TUCSON, Ariz. (KOLD News 13) - In an unusual move, the US Attorney’s Office in Tucson invited reporters in one by one to answer questions about sanctuary cities.
It comes one day after US Attorney General announced his office would file suit against three states for supporting sanctuary city policies.
“Today is a significant escalation in the federal government’s effort to confront the resistance of sanctuary cities,” Barr said.
Even though Arizona was not one of the named states and has no sanctuary cities, a press conference was held in Phoenix and reporters were asked to come in on an individual basis at the federal courthouse in Tucson.
“All we’re trying to do is just continue out good cooperation here in the district with our local partners,” said Liza Granoff, an assistant US Attorney. “Mostly just to increase awareness of the safety concerns the Department of Justice has with respect to sanctuary cities.”

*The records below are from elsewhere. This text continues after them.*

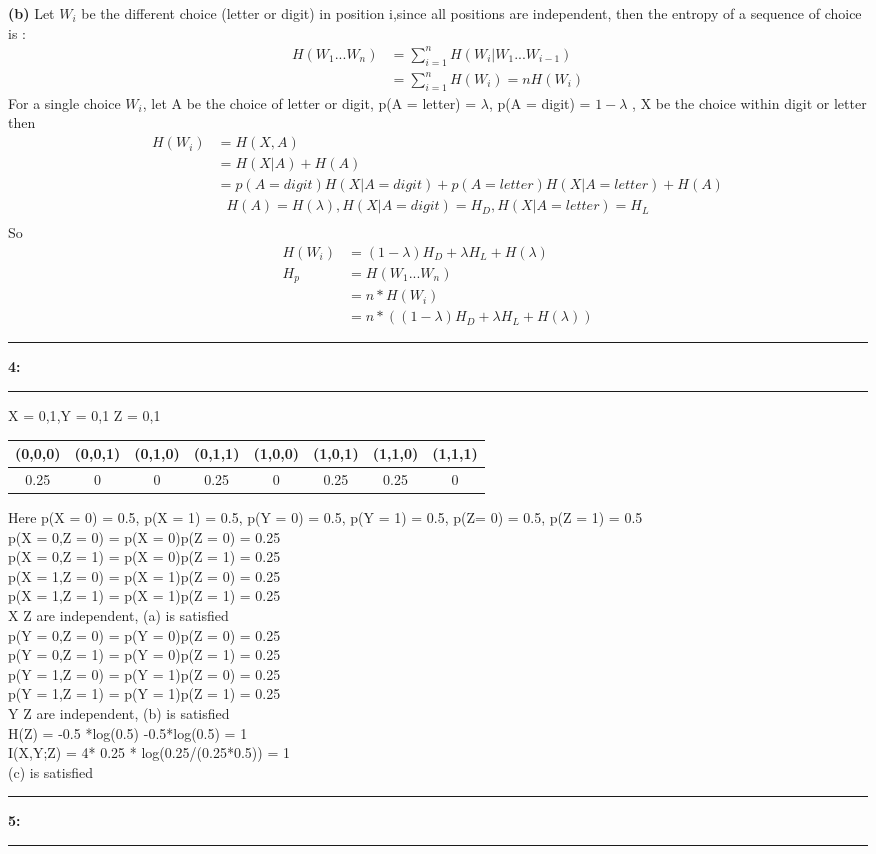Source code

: \documentclass[11pt]{article}
\newcommand\question[2]{\vspace{.25in}\hrule\textbf{#1: #2}\vspace{.5em}\hrule\vspace{.10in}}
\renewcommand\part[1]{\vspace{.20in}\textbf{(#1)}}
\begin{document}
\part{b}
Let $W_{i}$ be the different choice (letter or digit) in position i,since all positions are independent, then the entropy of a sequence of choice is : \\
\begin{align*}
H(W_{1}...W_{n}) &= \sum_{i=1}^{n}H(W_{i}|W_{1}...W_{i-1})\\
&=\sum_{i=1}^{n}H(W_{i}) = nH(W_{i})
\end{align*}
For a single choice $W_{i}$, let A be the choice of letter or digit, p(A = letter) = $\lambda$, p(A = digit) = $1-\lambda$ , X be the choice within digit or letter then\\
\begin{align*}
	H(W_{i}) &= H(X,A)
	\\&= H(X|A) + H(A)
	\\&= p(A = digit)H(X|A = digit) +p(A = letter)H(X|A = letter) + H(A)
\end{align*}
\begin{align*}
H(A) = H(\lambda),H(X|A = digit) = H_{D},H(X|A = letter) = H_{L}\\
\end{align*}
So
\begin{align*}
H(W_{i}) &= (1-\lambda)H_{D} + \lambda H_{L} + H(\lambda)\\
H_{p} &= H(W_{1}...W_{n})\\ &= n * H(W_{i})\\ &= n*((1-\lambda)H_{D} + \lambda H_{L} + H(\lambda))
\end{align*}
\question{4}{}
X = {0,1},Y = {0,1} Z = {0,1}
\begin{center}
	\begin{tabular}{c|c|c|c|c|c|c|c}
  (0,0,0) & (0,0,1)& (0,1,0)& (0,1,1)& (1,0,0)& (1,0,1)&  (1,1,0)& (1,1,1)\\
  \hline
   0.25& 0 & 0 &0.25& 0& 0.25& 0.25& 0\\ 
\end{tabular}
\end{center}
Here p(X = 0) = 0.5, p(X = 1) = 0.5, p(Y = 0) = 0.5, p(Y = 1) = 0.5, p(Z= 0) = 0.5, p(Z = 1) = 0.5\\
p(X = 0,Z = 0) = p(X = 0)p(Z = 0) = 0.25\\
p(X = 0,Z = 1) = p(X = 0)p(Z = 1) = 0.25\\
p(X = 1,Z = 0) = p(X = 1)p(Z = 0) = 0.25\\
p(X = 1,Z = 1) = p(X = 1)p(Z = 1) = 0.25\\
X Z are independent, (a) is satisfied\\
p(Y = 0,Z = 0) = p(Y = 0)p(Z = 0) = 0.25\\
p(Y = 0,Z = 1) = p(Y = 0)p(Z = 1) = 0.25\\
p(Y = 1,Z = 0) = p(Y = 1)p(Z = 0) = 0.25\\
p(Y = 1,Z = 1) = p(Y = 1)p(Z = 1) = 0.25\\
Y Z are independent, (b) is satisfied\\
H(Z) = -0.5 *log(0.5) -0.5*log(0.5) = 1\\
I(X,Y;Z) = 4* 0.25 * log(0.25/(0.25*0.5)) = 1\\
(c) is satisfied
\question{5}{}
\end{document}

Others, however, feel the move is to have a chilling effect on local leaders.
“It certainly puts us in a position where we may not want to proceed with other voter initiatives and others things that are going to make us a welcoming community to immigrants,” said Richard Elias, a Pima County Supervisor from District 5.
Former ACLU Attorney Billy Peard felt the decision likely came from Washington “to create as much media as possible.”
But Granoff says there is no underlying motive for the new open relationship with the media on sanctuary cities.
“I’m hoping ID does not have a chilling effect,” Granoff said. “That is certainly not our intent.”
She did admit it’s quite unusual for the department to discuss political issues.
“Sanctuary cities are such a political hot topic,” she said. “We usually stay away from political hot topics.”